Kontrak yang diterbitkan tersebut tidak seluruhnya tereksekusi ; Onderneming Gading Japura di Onderafdeling Indragiri tercatat sebagai perkebunan yang pertama dibuka di Indragiri tahun 1893, selanjutnya perkebunan tembakau Onderneming Air Molek tahun 1894 diikuti diikuti Onderneming Sungai Lala dan Onderneming Bukit Selasih tahun 1895. Seluruh rangkaian areal perkebunan ini nantinya lebih dikenal dengan sebutan Air Molek Complex. Areal perkebunan ini masih eksis sampai sekarang ; yang setelah beberapa kali berganti kepemilikan akhirnya beralih menjadi asset PT Perkebunan IV Gunung Pamela melalui akuisisi ditahun 1984.

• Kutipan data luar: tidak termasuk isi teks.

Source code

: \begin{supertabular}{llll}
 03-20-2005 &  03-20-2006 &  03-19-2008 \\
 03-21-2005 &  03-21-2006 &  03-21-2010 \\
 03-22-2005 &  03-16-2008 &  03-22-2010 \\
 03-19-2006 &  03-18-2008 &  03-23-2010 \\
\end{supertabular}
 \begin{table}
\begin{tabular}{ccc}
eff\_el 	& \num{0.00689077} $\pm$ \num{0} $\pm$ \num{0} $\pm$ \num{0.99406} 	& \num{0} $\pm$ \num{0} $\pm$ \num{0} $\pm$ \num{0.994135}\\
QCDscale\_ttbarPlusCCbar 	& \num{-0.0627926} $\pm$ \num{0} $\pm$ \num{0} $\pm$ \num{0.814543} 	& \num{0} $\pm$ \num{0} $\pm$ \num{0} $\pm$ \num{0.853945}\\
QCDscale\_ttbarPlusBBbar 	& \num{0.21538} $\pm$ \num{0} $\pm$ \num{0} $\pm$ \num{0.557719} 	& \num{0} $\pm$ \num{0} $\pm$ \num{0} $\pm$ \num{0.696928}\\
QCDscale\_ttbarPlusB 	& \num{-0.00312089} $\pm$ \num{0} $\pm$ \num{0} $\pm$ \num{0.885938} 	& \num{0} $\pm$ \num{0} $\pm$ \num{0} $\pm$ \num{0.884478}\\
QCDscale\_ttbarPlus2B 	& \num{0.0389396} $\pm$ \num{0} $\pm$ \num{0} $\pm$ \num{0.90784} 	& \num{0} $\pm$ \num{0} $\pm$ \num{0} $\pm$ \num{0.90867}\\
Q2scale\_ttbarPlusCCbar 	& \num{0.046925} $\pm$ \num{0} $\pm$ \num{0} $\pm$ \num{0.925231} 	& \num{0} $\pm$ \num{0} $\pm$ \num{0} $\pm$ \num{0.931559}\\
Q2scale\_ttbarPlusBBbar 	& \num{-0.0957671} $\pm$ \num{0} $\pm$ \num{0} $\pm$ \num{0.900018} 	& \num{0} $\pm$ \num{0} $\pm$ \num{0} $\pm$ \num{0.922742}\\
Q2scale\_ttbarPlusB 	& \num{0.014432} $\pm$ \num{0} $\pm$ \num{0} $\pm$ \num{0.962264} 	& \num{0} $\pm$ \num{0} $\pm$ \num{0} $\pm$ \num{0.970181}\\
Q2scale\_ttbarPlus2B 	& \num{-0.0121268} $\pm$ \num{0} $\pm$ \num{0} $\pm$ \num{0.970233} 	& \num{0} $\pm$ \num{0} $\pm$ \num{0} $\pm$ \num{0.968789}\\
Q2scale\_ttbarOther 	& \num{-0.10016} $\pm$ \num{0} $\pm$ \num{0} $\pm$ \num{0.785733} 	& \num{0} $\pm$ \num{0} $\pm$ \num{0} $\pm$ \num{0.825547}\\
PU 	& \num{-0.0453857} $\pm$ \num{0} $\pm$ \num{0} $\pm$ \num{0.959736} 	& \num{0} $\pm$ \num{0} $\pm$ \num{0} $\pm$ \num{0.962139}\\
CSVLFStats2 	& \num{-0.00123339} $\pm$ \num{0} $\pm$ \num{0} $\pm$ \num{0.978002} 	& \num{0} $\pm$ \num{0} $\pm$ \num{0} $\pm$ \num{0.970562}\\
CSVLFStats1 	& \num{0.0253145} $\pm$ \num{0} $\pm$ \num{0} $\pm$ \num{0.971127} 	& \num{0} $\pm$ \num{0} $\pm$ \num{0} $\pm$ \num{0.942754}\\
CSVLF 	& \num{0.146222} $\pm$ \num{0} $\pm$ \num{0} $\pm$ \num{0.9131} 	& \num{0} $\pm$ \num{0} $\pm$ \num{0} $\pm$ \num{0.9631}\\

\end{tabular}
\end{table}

Kegagalan dalam usaha mengeksploitasi usaha perkebunan banyak dijumpai, misalnya Konsursium HVA yang mendapat konsesi Onderneming Decima seluas 10.000 Ha di muara Sei Tapung untuk ditanami tembakau. Awalnya, berdasarkan rekomendasi tim survey dinyatakan lahan yang tersedia sangat cocok untuk pengembangan budidaya tembakau. Mutu dan kualitas tanah tersedia berkualifikasi dibawah Deli tetapi sejajar dengan mutu tanah di Serdang. Saat eksekusi, situasi areal yang jauh memasuki pedalaman sementara infrastruktur yang ada sangat minim serta kondisi awal dimulai pembukaan hutan perawan mengakibatkan pendapatan yang dihasilkan sangat jauh dibanding biaya perolehannya. Faktor budidaya tembakau sebagai tanaman musiman, akhirnya memaksa HVA dengan berat hati mengembalikan konsesi Decima kepada Sultan Siak setelah beroperasi selama 3 tahun.

![]() |
Ditahun 1915 diseluruh Wijk Riouw (Siak Sri Indrapura, Indragiri, Kuantan, Kepulauan Riau) telah berdiri 12 onderneming dan ditahun 1922 berkembang menjadi 27 onderneming dengan luas 89.851 Bows/62.895 Ha. Concessie luas terdapat di Japura, Kelawat, Sungai Lala, Sungai Parit Gading, Air Molek dan Sungai Sagu .
Untuk masyarakat umum dan petani, Sultan Siak mendorong perkembangan usaha perkebunan dengan menyebarkan bibit Karet dan Kelapa Sawit yang didatangkan sendiri dari Melaka untuk dibagikan secara gratis ke masyarakat.